§ Task directions: In the data that follows, find each line containing "ConstantTok" and copy it.

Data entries
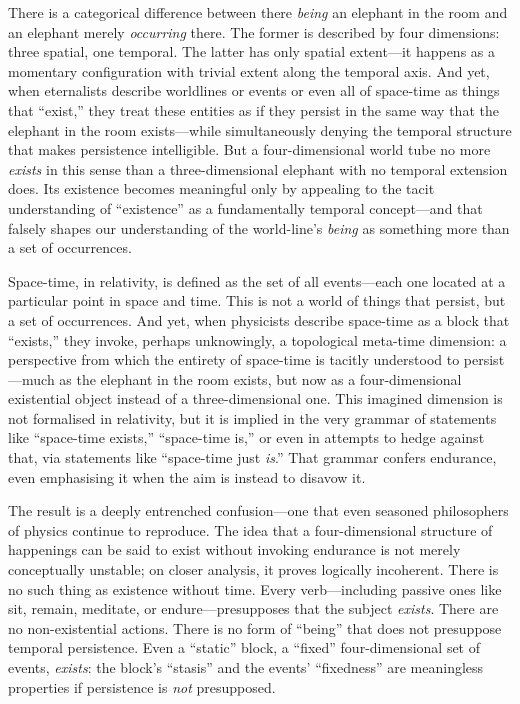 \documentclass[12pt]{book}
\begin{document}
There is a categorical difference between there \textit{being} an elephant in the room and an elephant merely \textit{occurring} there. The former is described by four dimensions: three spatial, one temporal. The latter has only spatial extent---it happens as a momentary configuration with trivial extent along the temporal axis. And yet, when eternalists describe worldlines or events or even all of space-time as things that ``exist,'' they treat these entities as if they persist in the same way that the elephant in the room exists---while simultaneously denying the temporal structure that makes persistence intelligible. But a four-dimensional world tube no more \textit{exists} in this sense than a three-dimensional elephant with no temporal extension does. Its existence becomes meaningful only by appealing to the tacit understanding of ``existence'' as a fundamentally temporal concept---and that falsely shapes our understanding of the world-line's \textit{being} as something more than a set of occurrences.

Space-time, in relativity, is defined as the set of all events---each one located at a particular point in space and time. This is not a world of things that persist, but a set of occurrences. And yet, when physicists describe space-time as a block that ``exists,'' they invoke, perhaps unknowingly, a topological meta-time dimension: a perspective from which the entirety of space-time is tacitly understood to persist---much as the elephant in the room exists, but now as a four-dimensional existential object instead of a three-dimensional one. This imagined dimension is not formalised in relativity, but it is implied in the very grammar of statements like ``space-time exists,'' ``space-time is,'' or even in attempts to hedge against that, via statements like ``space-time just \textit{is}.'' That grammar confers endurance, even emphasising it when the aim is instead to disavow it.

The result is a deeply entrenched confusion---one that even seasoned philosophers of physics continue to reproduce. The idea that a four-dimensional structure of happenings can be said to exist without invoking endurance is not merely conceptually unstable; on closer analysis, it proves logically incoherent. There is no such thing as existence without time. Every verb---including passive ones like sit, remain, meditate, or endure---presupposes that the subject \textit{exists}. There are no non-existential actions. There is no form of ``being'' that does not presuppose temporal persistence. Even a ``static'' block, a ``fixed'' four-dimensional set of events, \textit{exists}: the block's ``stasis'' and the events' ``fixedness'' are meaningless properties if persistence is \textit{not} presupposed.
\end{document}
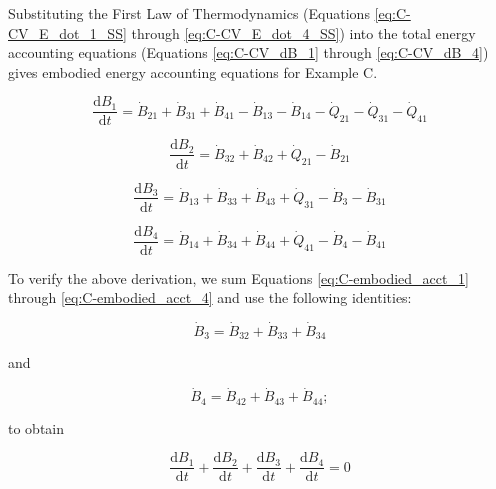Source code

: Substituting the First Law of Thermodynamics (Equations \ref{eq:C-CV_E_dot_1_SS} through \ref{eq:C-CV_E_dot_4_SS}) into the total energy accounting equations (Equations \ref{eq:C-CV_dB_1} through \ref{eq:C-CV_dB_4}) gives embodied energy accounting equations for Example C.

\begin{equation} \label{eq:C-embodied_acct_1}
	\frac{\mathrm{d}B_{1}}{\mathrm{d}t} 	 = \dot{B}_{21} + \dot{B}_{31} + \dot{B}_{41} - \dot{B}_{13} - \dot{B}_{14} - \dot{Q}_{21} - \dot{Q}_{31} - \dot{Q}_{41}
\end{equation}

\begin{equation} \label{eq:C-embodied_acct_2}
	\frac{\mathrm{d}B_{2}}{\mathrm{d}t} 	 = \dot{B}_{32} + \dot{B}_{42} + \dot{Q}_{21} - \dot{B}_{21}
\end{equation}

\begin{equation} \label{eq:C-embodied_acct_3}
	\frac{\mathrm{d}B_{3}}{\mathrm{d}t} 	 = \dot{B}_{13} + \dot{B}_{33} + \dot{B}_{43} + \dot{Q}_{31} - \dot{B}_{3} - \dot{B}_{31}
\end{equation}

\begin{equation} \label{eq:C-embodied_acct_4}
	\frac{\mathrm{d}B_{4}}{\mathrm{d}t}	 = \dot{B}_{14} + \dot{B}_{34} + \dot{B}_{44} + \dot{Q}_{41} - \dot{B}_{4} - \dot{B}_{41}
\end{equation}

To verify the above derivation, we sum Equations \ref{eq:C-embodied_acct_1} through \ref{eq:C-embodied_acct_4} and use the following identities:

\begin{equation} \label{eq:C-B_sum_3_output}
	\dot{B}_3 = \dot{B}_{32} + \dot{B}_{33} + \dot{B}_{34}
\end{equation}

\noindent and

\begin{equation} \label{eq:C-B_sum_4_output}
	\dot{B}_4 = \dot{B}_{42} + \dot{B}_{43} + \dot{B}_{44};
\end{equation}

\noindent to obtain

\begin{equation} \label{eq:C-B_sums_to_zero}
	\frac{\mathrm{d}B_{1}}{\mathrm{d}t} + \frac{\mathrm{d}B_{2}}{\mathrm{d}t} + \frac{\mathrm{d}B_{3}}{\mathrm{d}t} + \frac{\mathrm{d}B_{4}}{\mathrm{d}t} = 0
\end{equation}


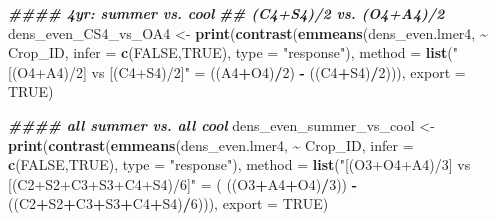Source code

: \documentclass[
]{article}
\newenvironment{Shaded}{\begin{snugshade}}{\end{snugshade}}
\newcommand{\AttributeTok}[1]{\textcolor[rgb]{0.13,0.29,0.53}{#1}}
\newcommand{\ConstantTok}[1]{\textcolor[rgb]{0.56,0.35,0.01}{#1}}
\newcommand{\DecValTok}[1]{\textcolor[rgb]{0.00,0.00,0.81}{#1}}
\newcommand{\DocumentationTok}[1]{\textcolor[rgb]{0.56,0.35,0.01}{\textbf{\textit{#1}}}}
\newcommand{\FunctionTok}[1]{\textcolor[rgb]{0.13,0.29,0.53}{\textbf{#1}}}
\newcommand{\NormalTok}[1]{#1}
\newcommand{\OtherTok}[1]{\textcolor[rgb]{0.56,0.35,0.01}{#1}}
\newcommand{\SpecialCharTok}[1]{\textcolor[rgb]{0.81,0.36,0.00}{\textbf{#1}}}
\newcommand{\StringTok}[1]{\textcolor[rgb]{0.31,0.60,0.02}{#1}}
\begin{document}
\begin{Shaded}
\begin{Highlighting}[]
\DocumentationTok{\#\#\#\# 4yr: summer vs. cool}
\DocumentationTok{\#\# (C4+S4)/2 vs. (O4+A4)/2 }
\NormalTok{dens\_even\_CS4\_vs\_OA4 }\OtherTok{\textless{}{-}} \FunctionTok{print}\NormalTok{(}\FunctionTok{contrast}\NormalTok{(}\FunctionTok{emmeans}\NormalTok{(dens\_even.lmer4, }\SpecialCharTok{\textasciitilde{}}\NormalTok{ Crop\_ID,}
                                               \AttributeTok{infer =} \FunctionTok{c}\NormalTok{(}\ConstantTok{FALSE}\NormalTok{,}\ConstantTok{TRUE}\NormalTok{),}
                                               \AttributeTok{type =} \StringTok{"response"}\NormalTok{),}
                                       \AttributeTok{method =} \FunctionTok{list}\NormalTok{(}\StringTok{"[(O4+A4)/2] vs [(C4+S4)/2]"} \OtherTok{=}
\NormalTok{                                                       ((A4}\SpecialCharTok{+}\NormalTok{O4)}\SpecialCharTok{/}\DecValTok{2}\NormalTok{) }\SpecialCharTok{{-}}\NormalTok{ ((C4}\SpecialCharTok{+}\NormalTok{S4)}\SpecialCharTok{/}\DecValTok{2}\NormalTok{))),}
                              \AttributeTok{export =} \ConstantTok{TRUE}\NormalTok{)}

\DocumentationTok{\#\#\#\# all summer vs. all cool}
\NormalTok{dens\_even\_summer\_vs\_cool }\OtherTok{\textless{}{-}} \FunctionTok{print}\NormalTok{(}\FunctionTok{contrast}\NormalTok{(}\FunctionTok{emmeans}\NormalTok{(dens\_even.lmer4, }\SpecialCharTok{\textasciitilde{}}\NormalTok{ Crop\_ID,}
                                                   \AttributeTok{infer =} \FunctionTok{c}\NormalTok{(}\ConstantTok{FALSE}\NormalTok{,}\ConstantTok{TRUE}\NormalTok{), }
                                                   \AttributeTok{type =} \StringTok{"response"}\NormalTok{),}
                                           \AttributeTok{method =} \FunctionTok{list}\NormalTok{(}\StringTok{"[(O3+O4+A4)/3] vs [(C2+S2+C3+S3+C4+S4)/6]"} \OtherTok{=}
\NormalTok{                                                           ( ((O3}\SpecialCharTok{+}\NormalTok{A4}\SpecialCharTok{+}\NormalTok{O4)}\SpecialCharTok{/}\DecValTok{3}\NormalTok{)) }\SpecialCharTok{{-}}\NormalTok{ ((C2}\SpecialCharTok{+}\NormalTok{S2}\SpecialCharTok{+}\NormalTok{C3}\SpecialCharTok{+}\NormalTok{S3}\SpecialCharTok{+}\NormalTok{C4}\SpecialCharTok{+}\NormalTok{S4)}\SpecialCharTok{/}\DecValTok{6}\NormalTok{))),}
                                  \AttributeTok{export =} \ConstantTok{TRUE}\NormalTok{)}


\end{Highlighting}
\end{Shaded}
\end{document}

§ Exercise output:
\newcommand{\ConstantTok}[1]{\textcolor[rgb]{0.56,0.35,0.01}{#1}}
                                               \AttributeTok{infer =} \FunctionTok{c}\NormalTok{(}\ConstantTok{FALSE}\NormalTok{,}\ConstantTok{TRUE}\NormalTok{),}
                              \AttributeTok{export =} \ConstantTok{TRUE}\NormalTok{)}
                                                   \AttributeTok{infer =} \FunctionTok{c}\NormalTok{(}\ConstantTok{FALSE}\NormalTok{,}\ConstantTok{TRUE}\NormalTok{), }
                                  \AttributeTok{export =} \ConstantTok{TRUE}\NormalTok{)}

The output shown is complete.